Kang Proposes Behavioral Realist Revision of Affirmative Action
Recent findings in implicit social cognition (ISC) — a science that measures people's subconscious biases — can provide a scientific basis for justifying and revising affirmative action, according to Jerry Kang, a UCLA law professor who explained his "behavioral realist" model of affirmative action at an Oct. 21 talk sponsored by the Center for the Study of Race and Law.
Behavioral realism, Kang explained, takes into account the scientific findings of ISC and uses them to understand how people's subconscious biases affect their behavior in different situations. With this information, lawmakers can craft policies to address current discrimination.
"Officially, we say we're colorblind," Kang said. "What I'm searching for is colorblindness to the infrared frequencies that lurk beneath."
In a paper about behavioral realism and affirmative action that he co-authored with Harvard psychology professor Mahzarin R. Banaji, Kang uses the term "fair measures" rather than "affirmative action" to describe the policies that would use ISC science to counter discrimination. "We don't like the term 'affirmative action' because it has too much baggage," he said.
Traditionally, most justifications for affirmative action have taken one of two approaches: the "backward-looking" approach that focuses on redress for past discrimination or the "forward-looking" approach that focuses on the operational, educational and economic benefits of diversity, Kang said. Fair measures, in contrast, focus on the present.
"It's not about the past, it's not about the future, it's about discrimination going on right now through implicit mechanisms," Kang said.

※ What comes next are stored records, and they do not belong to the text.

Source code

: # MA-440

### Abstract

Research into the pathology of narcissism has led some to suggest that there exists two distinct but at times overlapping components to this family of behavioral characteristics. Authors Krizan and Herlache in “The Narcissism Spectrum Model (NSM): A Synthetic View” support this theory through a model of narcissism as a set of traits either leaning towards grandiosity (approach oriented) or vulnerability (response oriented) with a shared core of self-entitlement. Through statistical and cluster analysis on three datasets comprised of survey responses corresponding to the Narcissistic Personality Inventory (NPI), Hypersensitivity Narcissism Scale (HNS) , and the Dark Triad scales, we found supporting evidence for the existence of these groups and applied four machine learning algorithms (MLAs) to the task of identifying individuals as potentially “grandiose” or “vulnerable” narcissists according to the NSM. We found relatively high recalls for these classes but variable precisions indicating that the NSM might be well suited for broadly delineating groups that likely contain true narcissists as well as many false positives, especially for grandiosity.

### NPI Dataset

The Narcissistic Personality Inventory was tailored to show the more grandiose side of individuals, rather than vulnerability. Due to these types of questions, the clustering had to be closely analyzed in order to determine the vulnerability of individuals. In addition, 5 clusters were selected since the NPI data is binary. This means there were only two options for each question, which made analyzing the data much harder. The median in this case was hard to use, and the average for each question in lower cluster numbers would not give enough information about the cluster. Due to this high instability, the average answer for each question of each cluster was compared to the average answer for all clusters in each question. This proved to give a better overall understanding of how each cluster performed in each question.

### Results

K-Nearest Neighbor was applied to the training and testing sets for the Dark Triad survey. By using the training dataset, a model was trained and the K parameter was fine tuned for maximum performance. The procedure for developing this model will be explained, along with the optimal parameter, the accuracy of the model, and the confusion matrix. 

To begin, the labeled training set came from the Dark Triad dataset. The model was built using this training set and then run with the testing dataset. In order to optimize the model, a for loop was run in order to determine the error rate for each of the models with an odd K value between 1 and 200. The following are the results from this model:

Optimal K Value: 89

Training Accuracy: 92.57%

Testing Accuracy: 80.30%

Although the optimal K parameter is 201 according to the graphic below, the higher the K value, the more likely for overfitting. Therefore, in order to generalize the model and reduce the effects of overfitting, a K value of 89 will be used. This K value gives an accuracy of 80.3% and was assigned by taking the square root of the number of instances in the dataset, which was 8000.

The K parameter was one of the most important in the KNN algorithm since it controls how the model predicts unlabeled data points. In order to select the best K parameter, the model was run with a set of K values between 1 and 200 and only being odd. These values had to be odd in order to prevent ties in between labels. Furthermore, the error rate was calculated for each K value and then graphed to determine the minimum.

In one implicit bias test, participants are told to respond to pictures of white faces and positive words and pictures of black faces and negative words. When the rules change — pairing white faces with negative words and black faces with positive words — most participants take a significantly longer time to respond and make more mistakes, Kang said. In another test, subjects play a video game and are told to shoot anyone carrying a weapon. Players typically shoot black characters more quickly than white characters and shoot more unarmed blacks than whites. Similar tests reveal widespread biases against groups such as women, homosexuals, Latinos, and the elderly, Kang said.

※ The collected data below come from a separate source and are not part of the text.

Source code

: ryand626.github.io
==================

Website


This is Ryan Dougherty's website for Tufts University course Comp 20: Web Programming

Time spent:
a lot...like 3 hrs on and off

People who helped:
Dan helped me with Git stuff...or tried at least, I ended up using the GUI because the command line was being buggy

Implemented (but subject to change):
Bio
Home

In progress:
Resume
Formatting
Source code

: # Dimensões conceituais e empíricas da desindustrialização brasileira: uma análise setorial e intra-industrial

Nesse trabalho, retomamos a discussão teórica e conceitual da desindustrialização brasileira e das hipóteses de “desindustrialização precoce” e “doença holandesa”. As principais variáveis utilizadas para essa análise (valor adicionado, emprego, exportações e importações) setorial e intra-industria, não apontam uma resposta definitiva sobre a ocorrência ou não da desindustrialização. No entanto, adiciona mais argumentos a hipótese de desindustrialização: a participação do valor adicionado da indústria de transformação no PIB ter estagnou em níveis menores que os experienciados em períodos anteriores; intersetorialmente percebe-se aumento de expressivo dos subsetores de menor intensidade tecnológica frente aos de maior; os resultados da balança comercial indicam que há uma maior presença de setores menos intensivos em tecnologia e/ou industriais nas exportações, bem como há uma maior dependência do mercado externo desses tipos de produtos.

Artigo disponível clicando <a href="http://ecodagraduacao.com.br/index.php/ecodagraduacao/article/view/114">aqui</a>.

Such experiments demonstrate that even people who pride themselves on their colorblindness often hold subconscious biases. "Your explicit self-commitments do not accurately predict your implicit biases," he said. In many cases, tests show that women even exhibit implicit bias against women and black people against blacks.
Another reason Kang cited for the need for fair measures was the widespread phenomenon of "stereotype threat," which occurs when consciousness of stereotypes causes certain groups to overperform or underperform on tests designed to measure merit or intelligence. "When they're told that it's an IQ test, the difference between white and black scores is substantial," Kang said, but when the students are told the test is just a laboratory questionnaire, the difference between white and black students' scores is statistically insignificant.

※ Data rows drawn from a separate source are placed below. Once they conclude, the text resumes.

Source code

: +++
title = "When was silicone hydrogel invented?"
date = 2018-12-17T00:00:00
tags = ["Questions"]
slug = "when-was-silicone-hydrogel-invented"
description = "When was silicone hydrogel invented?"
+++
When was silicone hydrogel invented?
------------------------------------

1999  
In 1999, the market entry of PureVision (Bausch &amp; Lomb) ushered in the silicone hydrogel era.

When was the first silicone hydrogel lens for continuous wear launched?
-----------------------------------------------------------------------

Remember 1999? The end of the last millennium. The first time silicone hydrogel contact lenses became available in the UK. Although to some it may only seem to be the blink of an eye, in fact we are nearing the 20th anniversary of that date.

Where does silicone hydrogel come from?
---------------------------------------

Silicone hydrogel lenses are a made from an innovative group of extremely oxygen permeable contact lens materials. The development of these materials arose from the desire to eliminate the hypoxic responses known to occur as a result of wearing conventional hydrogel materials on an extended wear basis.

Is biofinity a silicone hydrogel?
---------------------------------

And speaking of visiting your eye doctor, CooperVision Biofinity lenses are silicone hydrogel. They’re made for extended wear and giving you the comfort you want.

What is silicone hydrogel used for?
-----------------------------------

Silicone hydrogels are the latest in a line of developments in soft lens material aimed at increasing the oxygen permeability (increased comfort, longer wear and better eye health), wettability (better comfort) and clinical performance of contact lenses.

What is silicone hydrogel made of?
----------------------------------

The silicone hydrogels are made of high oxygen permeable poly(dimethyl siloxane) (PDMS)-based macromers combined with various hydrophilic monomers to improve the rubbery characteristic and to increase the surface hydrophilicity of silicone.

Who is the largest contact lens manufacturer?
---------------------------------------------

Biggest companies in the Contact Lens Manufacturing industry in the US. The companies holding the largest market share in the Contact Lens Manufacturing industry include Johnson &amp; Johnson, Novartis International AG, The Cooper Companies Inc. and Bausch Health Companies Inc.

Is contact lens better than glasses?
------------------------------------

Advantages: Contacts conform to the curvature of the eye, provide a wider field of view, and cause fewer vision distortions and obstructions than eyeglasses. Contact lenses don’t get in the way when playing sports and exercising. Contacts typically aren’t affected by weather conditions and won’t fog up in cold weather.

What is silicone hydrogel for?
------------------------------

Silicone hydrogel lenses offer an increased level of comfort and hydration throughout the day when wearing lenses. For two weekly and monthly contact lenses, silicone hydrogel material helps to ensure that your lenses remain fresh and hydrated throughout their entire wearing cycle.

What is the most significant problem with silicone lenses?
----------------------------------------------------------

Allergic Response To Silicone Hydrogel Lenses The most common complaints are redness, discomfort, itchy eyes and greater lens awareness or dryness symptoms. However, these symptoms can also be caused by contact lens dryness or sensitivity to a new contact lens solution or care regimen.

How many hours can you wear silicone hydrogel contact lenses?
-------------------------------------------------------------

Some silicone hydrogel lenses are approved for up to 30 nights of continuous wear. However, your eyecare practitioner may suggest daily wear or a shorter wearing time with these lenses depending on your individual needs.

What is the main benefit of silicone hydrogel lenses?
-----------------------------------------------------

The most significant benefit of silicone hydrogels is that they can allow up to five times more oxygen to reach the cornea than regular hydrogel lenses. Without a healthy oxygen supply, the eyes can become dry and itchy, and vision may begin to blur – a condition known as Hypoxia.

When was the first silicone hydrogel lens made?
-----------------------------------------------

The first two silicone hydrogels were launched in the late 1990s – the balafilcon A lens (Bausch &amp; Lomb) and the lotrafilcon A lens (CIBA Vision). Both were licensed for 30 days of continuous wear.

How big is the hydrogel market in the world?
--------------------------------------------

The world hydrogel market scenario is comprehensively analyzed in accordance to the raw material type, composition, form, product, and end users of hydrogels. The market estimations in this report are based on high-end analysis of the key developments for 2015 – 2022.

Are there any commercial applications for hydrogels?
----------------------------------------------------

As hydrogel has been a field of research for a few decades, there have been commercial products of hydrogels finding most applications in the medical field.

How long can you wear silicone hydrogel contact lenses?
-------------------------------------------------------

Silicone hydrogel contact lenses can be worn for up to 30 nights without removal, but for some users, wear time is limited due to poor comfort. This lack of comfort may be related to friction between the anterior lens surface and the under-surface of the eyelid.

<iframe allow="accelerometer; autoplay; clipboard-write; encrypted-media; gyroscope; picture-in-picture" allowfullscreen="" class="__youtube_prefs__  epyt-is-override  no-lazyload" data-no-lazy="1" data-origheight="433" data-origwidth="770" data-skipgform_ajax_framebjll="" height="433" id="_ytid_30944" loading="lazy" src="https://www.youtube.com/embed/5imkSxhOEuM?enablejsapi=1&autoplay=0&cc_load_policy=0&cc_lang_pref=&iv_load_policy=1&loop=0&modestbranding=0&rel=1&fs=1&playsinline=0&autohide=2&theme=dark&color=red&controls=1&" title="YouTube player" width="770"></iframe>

In another experiment, Kang said, Asian-American women got higher scores on a math test when they were primed, through a series of questions, to think of themselves as Asian, but got lower scores when they were primed to think of themselves as women.
In place of the traditional argument that affirmative action provides positive "role models" to aspiring women and minorities, Kang proposed that prominent women and minorities serve a broader role. According to Kang, those figures of authority become "de-biasing agents" who dispel stereotypes and help rid the entire community of its biases.
Scientific tests demonstrate the importance and effectiveness of de-biasing agents, Kang said. For example, people's implicit bias against African-Americans diminishes if they are shown pictures of culturally powerful and positive black figures such as Martin Luther King Jr.
Because behavioral realists rely on science to measure bias, they also avoid the problem of vagueness when asked how long practices such as affirmative action should continue, Kang said.
"Fair measures should end when implicit bias goes to zero," he said.